▸ Required work
Give only the number of lines in these records that contain the word "petition".

▸ Provided entries
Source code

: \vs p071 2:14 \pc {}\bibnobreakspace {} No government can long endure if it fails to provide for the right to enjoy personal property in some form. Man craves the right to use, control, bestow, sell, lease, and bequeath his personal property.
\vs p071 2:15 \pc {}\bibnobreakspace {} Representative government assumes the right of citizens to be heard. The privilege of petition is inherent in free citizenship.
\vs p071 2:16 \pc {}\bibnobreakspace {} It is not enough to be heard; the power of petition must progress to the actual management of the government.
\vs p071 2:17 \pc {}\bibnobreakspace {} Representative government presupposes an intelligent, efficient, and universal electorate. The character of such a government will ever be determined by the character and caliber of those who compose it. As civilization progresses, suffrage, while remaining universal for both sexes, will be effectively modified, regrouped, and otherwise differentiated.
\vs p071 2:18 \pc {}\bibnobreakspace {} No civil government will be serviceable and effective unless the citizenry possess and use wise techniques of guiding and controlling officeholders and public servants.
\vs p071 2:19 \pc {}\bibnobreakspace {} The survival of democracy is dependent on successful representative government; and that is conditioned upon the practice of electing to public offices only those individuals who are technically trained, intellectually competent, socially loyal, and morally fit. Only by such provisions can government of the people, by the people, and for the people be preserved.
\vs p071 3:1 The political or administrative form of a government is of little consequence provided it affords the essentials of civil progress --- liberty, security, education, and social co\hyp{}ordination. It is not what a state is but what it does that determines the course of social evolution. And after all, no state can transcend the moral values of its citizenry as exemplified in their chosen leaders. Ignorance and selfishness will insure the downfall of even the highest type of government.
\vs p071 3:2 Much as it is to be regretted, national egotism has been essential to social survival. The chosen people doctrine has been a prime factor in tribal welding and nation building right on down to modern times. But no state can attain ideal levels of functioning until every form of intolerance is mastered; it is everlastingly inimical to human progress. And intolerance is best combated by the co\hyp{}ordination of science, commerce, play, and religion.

▸ The completed task
2